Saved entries
= = = = = = =

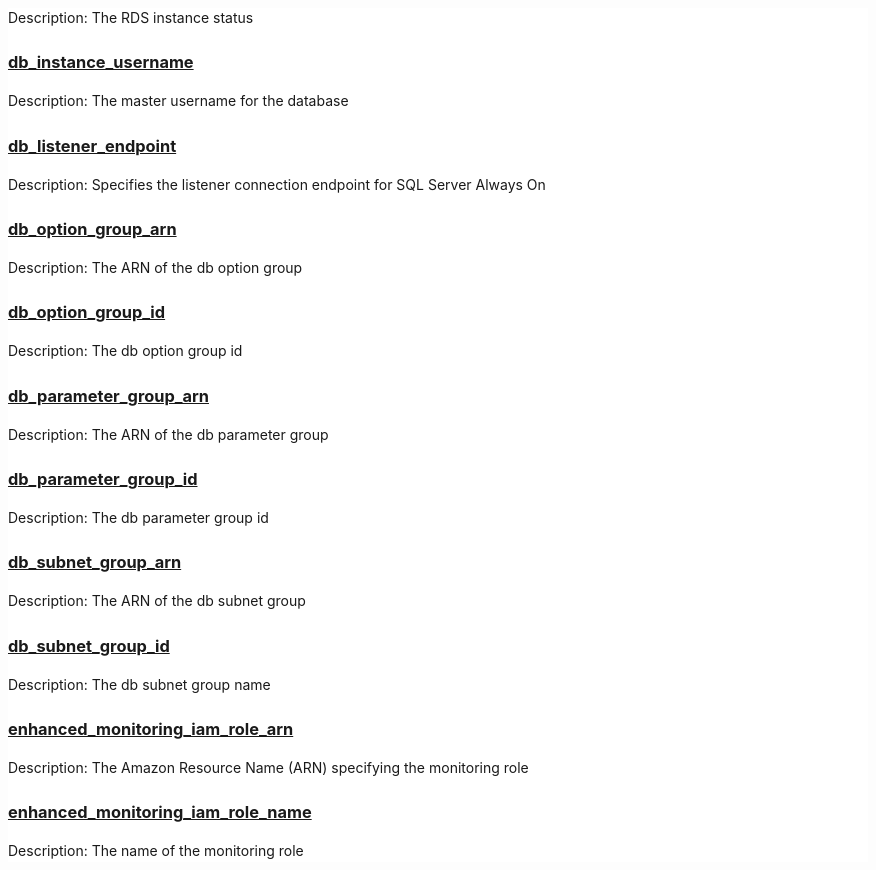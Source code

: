 Description: The RDS instance status

### <a name="output_db_instance_username"></a> [db_instance_username](#output_db_instance_username)

Description: The master username for the database

### <a name="output_db_listener_endpoint"></a> [db_listener_endpoint](#output_db_listener_endpoint)

Description: Specifies the listener connection endpoint for SQL Server Always On

### <a name="output_db_option_group_arn"></a> [db_option_group_arn](#output_db_option_group_arn)

Description: The ARN of the db option group

### <a name="output_db_option_group_id"></a> [db_option_group_id](#output_db_option_group_id)

Description: The db option group id

### <a name="output_db_parameter_group_arn"></a> [db_parameter_group_arn](#output_db_parameter_group_arn)

Description: The ARN of the db parameter group

### <a name="output_db_parameter_group_id"></a> [db_parameter_group_id](#output_db_parameter_group_id)

Description: The db parameter group id

### <a name="output_db_subnet_group_arn"></a> [db_subnet_group_arn](#output_db_subnet_group_arn)

Description: The ARN of the db subnet group

### <a name="output_db_subnet_group_id"></a> [db_subnet_group_id](#output_db_subnet_group_id)

Description: The db subnet group name

### <a name="output_enhanced_monitoring_iam_role_arn"></a> [enhanced_monitoring_iam_role_arn](#output_enhanced_monitoring_iam_role_arn)

Description: The Amazon Resource Name (ARN) specifying the monitoring role

### <a name="output_enhanced_monitoring_iam_role_name"></a> [enhanced_monitoring_iam_role_name](#output_enhanced_monitoring_iam_role_name)

Description: The name of the monitoring role
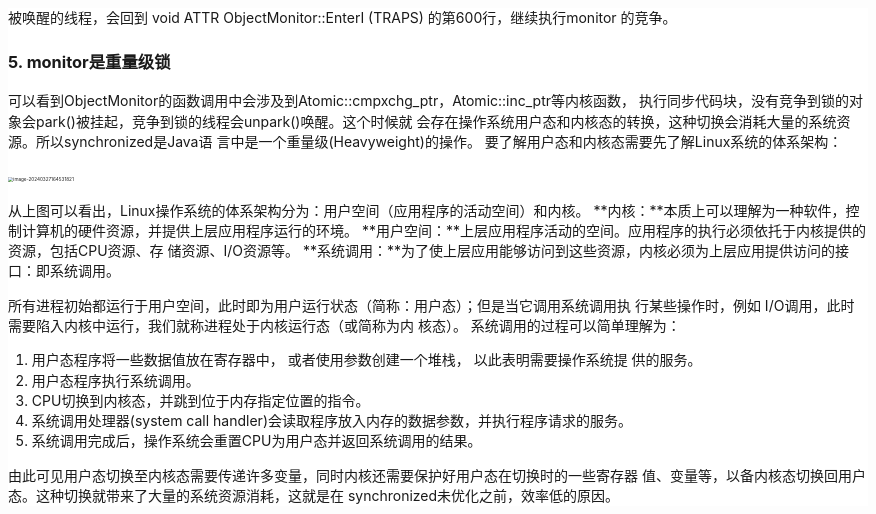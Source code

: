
 ```cpp
```



被唤醒的线程，会回到 void ATTR ObjectMonitor::EnterI (TRAPS) 的第600行，继续执行monitor
的竞争。

### 5. monitor是重量级锁

可以看到ObjectMonitor的函数调用中会涉及到Atomic::cmpxchg_ptr，Atomic::inc_ptr等内核函数，
执行同步代码块，没有竞争到锁的对象会park()被挂起，竞争到锁的线程会unpark()唤醒。这个时候就
会存在操作系统用户态和内核态的转换，这种切换会消耗大量的系统资源。所以synchronized是Java语
言中是一个重量级(Heavyweight)的操作。
要了解用户态和内核态需要先了解Linux系统的体系架构：

<img src="https://cdn.jsdelivr.net/gh/52chen/imagebed2023@main/picgo/image-20240327164531821.png" alt="image-20240327164531821" style="zoom:33%;" />

从上图可以看出，Linux操作系统的体系架构分为：用户空间（应用程序的活动空间）和内核。
**内核：**本质上可以理解为一种软件，控制计算机的硬件资源，并提供上层应用程序运行的环境。
**用户空间：**上层应用程序活动的空间。应用程序的执行必须依托于内核提供的资源，包括CPU资源、存
储资源、I/O资源等。
**系统调用：**为了使上层应用能够访问到这些资源，内核必须为上层应用提供访问的接口：即系统调用。

所有进程初始都运行于用户空间，此时即为用户运行状态（简称：用户态）；但是当它调用系统调用执
行某些操作时，例如 I/O调用，此时需要陷入内核中运行，我们就称进程处于内核运行态（或简称为内
核态）。 系统调用的过程可以简单理解为：

1. 用户态程序将一些数据值放在寄存器中， 或者使用参数创建一个堆栈， 以此表明需要操作系统提
   供的服务。
2. 用户态程序执行系统调用。
3. CPU切换到内核态，并跳到位于内存指定位置的指令。
4. 系统调用处理器(system call handler)会读取程序放入内存的数据参数，并执行程序请求的服务。
5. 系统调用完成后，操作系统会重置CPU为用户态并返回系统调用的结果。

由此可见用户态切换至内核态需要传递许多变量，同时内核还需要保护好用户态在切换时的一些寄存器
值、变量等，以备内核态切换回用户态。这种切换就带来了大量的系统资源消耗，这就是在
synchronized未优化之前，效率低的原因。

= = = = = = =

Task details:
Take the lines from the first line of the entries through the line with "Description: The ARN of the db subnet group", inclusive, and give them again exactly, minus any pictures.

Response to the task:
Source code

: Description: The RDS instance status

### <a name="output_db_instance_username"></a> [db_instance_username](#output_db_instance_username)

Description: The master username for the database

### <a name="output_db_listener_endpoint"></a> [db_listener_endpoint](#output_db_listener_endpoint)

Description: Specifies the listener connection endpoint for SQL Server Always On

### <a name="output_db_option_group_arn"></a> [db_option_group_arn](#output_db_option_group_arn)

Description: The ARN of the db option group

### <a name="output_db_option_group_id"></a> [db_option_group_id](#output_db_option_group_id)

Description: The db option group id

### <a name="output_db_parameter_group_arn"></a> [db_parameter_group_arn](#output_db_parameter_group_arn)

Description: The ARN of the db parameter group

### <a name="output_db_parameter_group_id"></a> [db_parameter_group_id](#output_db_parameter_group_id)

Description: The db parameter group id

### <a name="output_db_subnet_group_arn"></a> [db_subnet_group_arn](#output_db_subnet_group_arn)

Description: The ARN of the db subnet group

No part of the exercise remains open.